Hear our prayers Lord
For all those in our congregations and communities who are ill at home or in hospital – bring Your healing hands and soothing balm upon them.
For all who are anxiously awaiting treatment, results, or appointments
due to the impact of COVID-19 and our overwhelmed health service.
For anxious relatives and carers who are exhausted and there is no rest, and no end in sight
while the much-needed care packages are few and far between.
Lord equip us, Your servants and disciples, to assist them in their time of need.
Enable us to be beacons of light in another dark day.
Hear our prayers Lord
For all our medical, public health, nursing and ancillary staff
and the difficulties they face and over-stretched work environments.
For the vaccinations to sustain us through Covid and for the variants in the virus to subside.
May we also play our part, Lord, in protecting others.

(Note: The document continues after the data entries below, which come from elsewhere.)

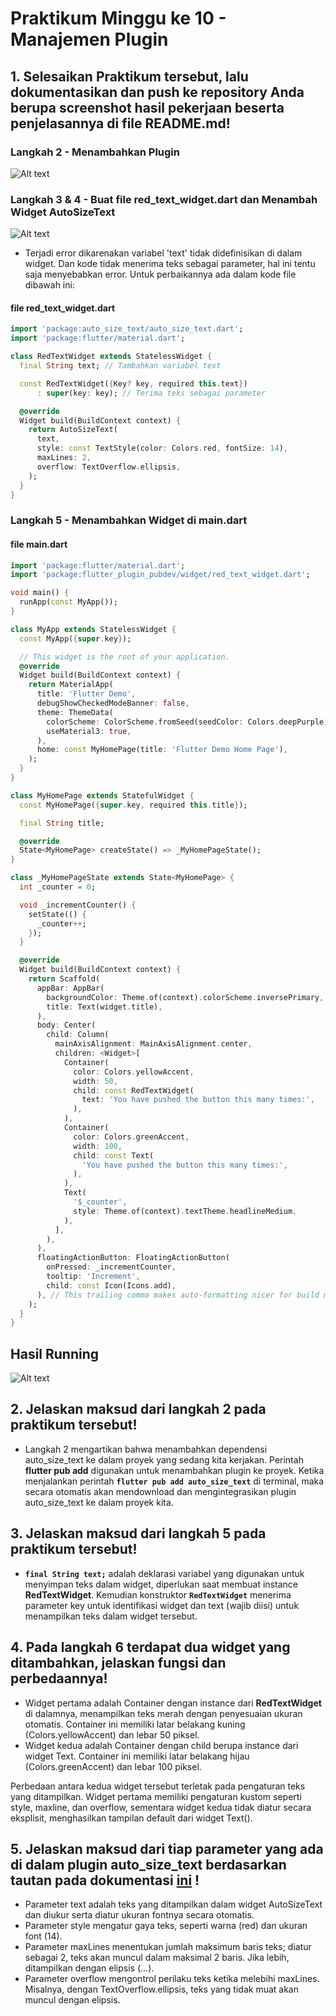 # Praktikum Minggu ke 10 - Manajemen Plugin
## 1. Selesaikan Praktikum tersebut, lalu dokumentasikan dan push ke repository Anda berupa screenshot hasil pekerjaan beserta penjelasannya di file README.md!

### Langkah 2 - Menambahkan Plugin
![Alt text](docs/p1.png)

### Langkah 3 & 4 - Buat file red_text_widget.dart dan Menambah Widget AutoSizeText
![Alt text](<docs/p2 error.png>)
- Terjadi error dikarenakan variabel 'text' tidak didefinisikan di dalam widget. Dan kode tidak menerima teks sebagai parameter, hal ini tentu saja menyebabkan error. Untuk perbaikannya ada dalam kode file dibawah ini: 

#### file red_text_widget.dart
```dart
import 'package:auto_size_text/auto_size_text.dart';
import 'package:flutter/material.dart';

class RedTextWidget extends StatelessWidget {
  final String text; // Tambahkan variabel text

  const RedTextWidget({Key? key, required this.text})
      : super(key: key); // Terima teks sebagai parameter

  @override
  Widget build(BuildContext context) {
    return AutoSizeText(
      text,
      style: const TextStyle(color: Colors.red, fontSize: 14),
      maxLines: 2,
      overflow: TextOverflow.ellipsis,
    );
  }
}
```

### Langkah 5 - Menambahkan Widget di main.dart
#### file main.dart
```dart
import 'package:flutter/material.dart';
import 'package:flutter_plugin_pubdev/widget/red_text_widget.dart';

void main() {
  runApp(const MyApp());
}

class MyApp extends StatelessWidget {
  const MyApp({super.key});

  // This widget is the root of your application.
  @override
  Widget build(BuildContext context) {
    return MaterialApp(
      title: 'Flutter Demo',
      debugShowCheckedModeBanner: false,
      theme: ThemeData(
        colorScheme: ColorScheme.fromSeed(seedColor: Colors.deepPurple),
        useMaterial3: true,
      ),
      home: const MyHomePage(title: 'Flutter Demo Home Page'),
    );
  }
}

class MyHomePage extends StatefulWidget {
  const MyHomePage({super.key, required this.title});

  final String title;

  @override
  State<MyHomePage> createState() => _MyHomePageState();
}

class _MyHomePageState extends State<MyHomePage> {
  int _counter = 0;

  void _incrementCounter() {
    setState(() {
      _counter++;
    });
  }

  @override
  Widget build(BuildContext context) {
    return Scaffold(
      appBar: AppBar(
        backgroundColor: Theme.of(context).colorScheme.inversePrimary,
        title: Text(widget.title),
      ),
      body: Center(
        child: Column(
          mainAxisAlignment: MainAxisAlignment.center,
          children: <Widget>[
            Container(
              color: Colors.yellowAccent,
              width: 50,
              child: const RedTextWidget(
                text: 'You have pushed the button this many times:',
              ),
            ),
            Container(
              color: Colors.greenAccent,
              width: 100,
              child: const Text(
                'You have pushed the button this many times:',
              ),
            ),
            Text(
              '$_counter',
              style: Theme.of(context).textTheme.headlineMedium,
            ),
          ],
        ),
      ),
      floatingActionButton: FloatingActionButton(
        onPressed: _incrementCounter,
        tooltip: 'Increment',
        child: const Icon(Icons.add),
      ), // This trailing comma makes auto-formatting nicer for build methods.
    );
  }
}
```

## Hasil Running
![Alt text](docs/hasil.jpg)


## 2. Jelaskan maksud dari langkah 2 pada praktikum tersebut!

- Langkah 2 mengartikan bahwa menambahkan dependensi auto_size_text ke dalam proyek yang sedang kita kerjakan. Perintah **flutter pub add** digunakan untuk menambahkan plugin ke proyek. Ketika menjalankan perintah **```flutter pub add auto_size_text```** di terminal, maka secara otomatis akan mendownload dan mengintegrasikan plugin auto_size_text ke dalam proyek kita.

## 3. Jelaskan maksud dari langkah 5 pada praktikum tersebut!

- **```final String text;```** adalah deklarasi variabel yang digunakan untuk menyimpan teks dalam widget, diperlukan saat membuat instance **RedTextWidget**.
Kemudian konstruktor **```RedTextWidget```** menerima parameter key untuk identifikasi widget dan text (wajib diisi) untuk menampilkan teks dalam widget tersebut.

## 4. Pada langkah 6 terdapat dua widget yang ditambahkan, jelaskan fungsi dan perbedaannya!

- Widget pertama adalah Container dengan instance dari **RedTextWidget** di dalamnya, menampilkan teks merah dengan penyesuaian ukuran otomatis. Container ini memiliki latar belakang kuning (Colors.yellowAccent) dan lebar 50 piksel.
- Widget kedua adalah Container dengan child berupa instance dari widget Text. Container ini memiliki latar belakang hijau (Colors.greenAccent) dan lebar 100 piksel.

Perbedaan antara kedua widget tersebut terletak pada pengaturan teks yang ditampilkan. Widget pertama memiliki pengaturan kustom seperti style, maxline, dan overflow, sementara widget kedua tidak diatur secara eksplisit, menghasilkan tampilan default dari widget Text().

## 5. Jelaskan maksud dari tiap parameter yang ada di dalam plugin auto_size_text berdasarkan tautan pada dokumentasi [ini](https://pub.dev/documentation/auto_size_text/latest/) !

- Parameter text adalah teks yang ditampilkan dalam widget AutoSizeText dan diukur serta diatur ukuran fontnya secara otomatis.
- Parameter style mengatur gaya teks, seperti warna (red) dan ukuran font (14).
- Parameter maxLines menentukan jumlah maksimum baris teks; diatur sebagai 2, teks akan muncul dalam maksimal 2 baris. Jika lebih, ditampilkan dengan elipsis (...).
- Parameter overflow mengontrol perilaku teks ketika melebihi maxLines. Misalnya, dengan TextOverflow.ellipsis, teks yang tidak muat akan muncul dengan elipsis.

Lord, You tasked us to do good to those who hate You,
which can seem difficult and to some unfair.
It’s hard to love those who belittle, who shun, who exclude and who racially abuse.
When we feel we should get our own back, You ask us to turn the other cheek.
Inspire us to be willing advocates for truth, justice and reconciliation.
Hate does not lay a healthy soil that enables love to grow and flourish,
but walking in faith in the footsteps of Jesus,
You call us all to make a positive difference and to heal Your broken world of its hurt and its divisions.
For we can all make a positive difference in Jesus’ name and for His sake.